Are you sure, or do you mean server-side Java, or a special app? Since, it is highly improbable to involve Java plugin for a basic upload operation (pics resizing is done on the server). My laptop has no java plugin installed (I get a complaint from here http://aleph0.clarku.edu/~djoyce/java/elements/usingApplet.html and have to install icedtea plugin to see the animation, though do have some gcc jre bits on the machine). Nevertheless, I've had no problems when browsing elsewhere, including facebook
Re: @Greg J Preece: facebook needs no java-plugin
The uploader wasn't just a box with "select file" - it allowed for multiple select, showed upload progress, preview and rotate, etc, etc. Was actually pretty neat.

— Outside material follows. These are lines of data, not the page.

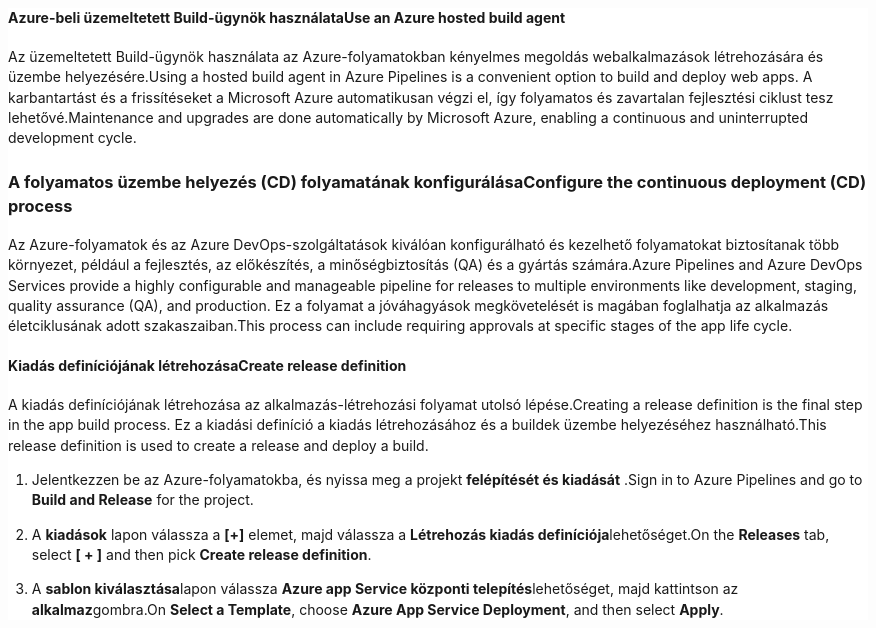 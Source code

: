 #### <a name="use-an-azure-hosted-build-agent"></a><span data-ttu-id="22fbe-268">Azure-beli üzemeltetett Build-ügynök használata</span><span class="sxs-lookup"><span data-stu-id="22fbe-268">Use an Azure hosted build agent</span></span>

<span data-ttu-id="22fbe-269">Az üzemeltetett Build-ügynök használata az Azure-folyamatokban kényelmes megoldás webalkalmazások létrehozására és üzembe helyezésére.</span><span class="sxs-lookup"><span data-stu-id="22fbe-269">Using a hosted build agent in Azure Pipelines is a convenient option to build and deploy web apps.</span></span> <span data-ttu-id="22fbe-270">A karbantartást és a frissítéseket a Microsoft Azure automatikusan végzi el, így folyamatos és zavartalan fejlesztési ciklust tesz lehetővé.</span><span class="sxs-lookup"><span data-stu-id="22fbe-270">Maintenance and upgrades are done automatically by Microsoft Azure, enabling a continuous and uninterrupted development cycle.</span></span>

### <a name="configure-the-continuous-deployment-cd-process"></a><span data-ttu-id="22fbe-271">A folyamatos üzembe helyezés (CD) folyamatának konfigurálása</span><span class="sxs-lookup"><span data-stu-id="22fbe-271">Configure the continuous deployment (CD) process</span></span>

<span data-ttu-id="22fbe-272">Az Azure-folyamatok és az Azure DevOps-szolgáltatások kiválóan konfigurálható és kezelhető folyamatokat biztosítanak több környezet, például a fejlesztés, az előkészítés, a minőségbiztosítás (QA) és a gyártás számára.</span><span class="sxs-lookup"><span data-stu-id="22fbe-272">Azure Pipelines and Azure DevOps Services provide a highly configurable and manageable pipeline for releases to multiple environments like development, staging, quality assurance (QA), and production.</span></span> <span data-ttu-id="22fbe-273">Ez a folyamat a jóváhagyások megkövetelését is magában foglalhatja az alkalmazás életciklusának adott szakaszaiban.</span><span class="sxs-lookup"><span data-stu-id="22fbe-273">This process can include requiring approvals at specific stages of the app life cycle.</span></span>

#### <a name="create-release-definition"></a><span data-ttu-id="22fbe-274">Kiadás definíciójának létrehozása</span><span class="sxs-lookup"><span data-stu-id="22fbe-274">Create release definition</span></span>

<span data-ttu-id="22fbe-275">A kiadás definíciójának létrehozása az alkalmazás-létrehozási folyamat utolsó lépése.</span><span class="sxs-lookup"><span data-stu-id="22fbe-275">Creating a release definition is the final step in the app build process.</span></span> <span data-ttu-id="22fbe-276">Ez a kiadási definíció a kiadás létrehozásához és a buildek üzembe helyezéséhez használható.</span><span class="sxs-lookup"><span data-stu-id="22fbe-276">This release definition is used to create a release and deploy a build.</span></span>

1. <span data-ttu-id="22fbe-277">Jelentkezzen be az Azure-folyamatokba, és nyissa meg a projekt **felépítését és kiadását** .</span><span class="sxs-lookup"><span data-stu-id="22fbe-277">Sign in to Azure Pipelines and go to **Build and Release** for the project.</span></span>

2. <span data-ttu-id="22fbe-278">A **kiadások** lapon válassza a **[+]** elemet, majd válassza a **Létrehozás kiadás definíciója**lehetőséget.</span><span class="sxs-lookup"><span data-stu-id="22fbe-278">On the **Releases** tab, select **[ + ]** and then pick **Create release definition**.</span></span>

3. <span data-ttu-id="22fbe-279">A **sablon kiválasztása**lapon válassza **Azure app Service központi telepítés**lehetőséget, majd kattintson az **alkalmaz**gombra.</span><span class="sxs-lookup"><span data-stu-id="22fbe-279">On **Select a Template**, choose **Azure App Service Deployment**, and then select **Apply**.</span></span>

More info: http://www.stevepoland.com/facebook-image-uploader-java-applet-replica-script/
Re: @Greg J Preece: facebook needs no java-plugin
Greg, the default image uploader requires no additional plug-ins. On a * nix machine, to check if the app uses java, I'd run "top | grep \(java\|jar\)", on Windows run task manager etc.
There is one on apps.facebook.com/easyphotouploader It does not seem to be a java browser plugin based, could be written in Java and compiled for Windows though. Anyways, it says that it needs Windows and IE. At the same time, facebook java api is a project that might have some apps to work with a browser java plugin.
BTW, many cross-platform photo managers (such as gthumb, written in C) have an export interface to facebook and others. I would directly use that one instead of a browser.
The Flash Approach
Backed yourself into a corner by preventing Oracle from updating their own kit? Been made to look like ineffectual tits for 6 weeks? What's the answer?
Yes, that's right, when properly maintaining something you demanded complete control over is too much effort, and backing down would hurt your pride, just disable the user's functionality! If they complain, why not write an open letter attacking the platform as buggy/slow/a threat to users. I'm sure your legions of slavering fans will agree with your every word, no matter how demented.
Windoze should receive a daily kicking for it's constant infections by many viruses. The fact that this malware on a Mac is such a big deal is because it is unusual.
Re: double standards
Exactly, however, Apple's attitude and audacity with Java should be scolded. How can you leisurely allow many vulnerabilities to linger on the system, while patches are available along with exploits! BTW, those that use a more open and secure, alas a little less functional, IcedTea implementation are better off.
Apple insisted on offering Java themselves on osx and there are reasons for that such as not having to share aqua/ cocoa code with sun, the fact that nobody will bother coding their "native osx" exclusive features and of course their control culture.
Open source Java works perfect on other Unix systems but on x11. Sun provides a perfectly working Java on Windows and people will flame Apple for not fixing their Java of course.
Java has oracle and evil Larry image. Just check the non updated open source software on osx. That is the real story. They don't even update their own cups software.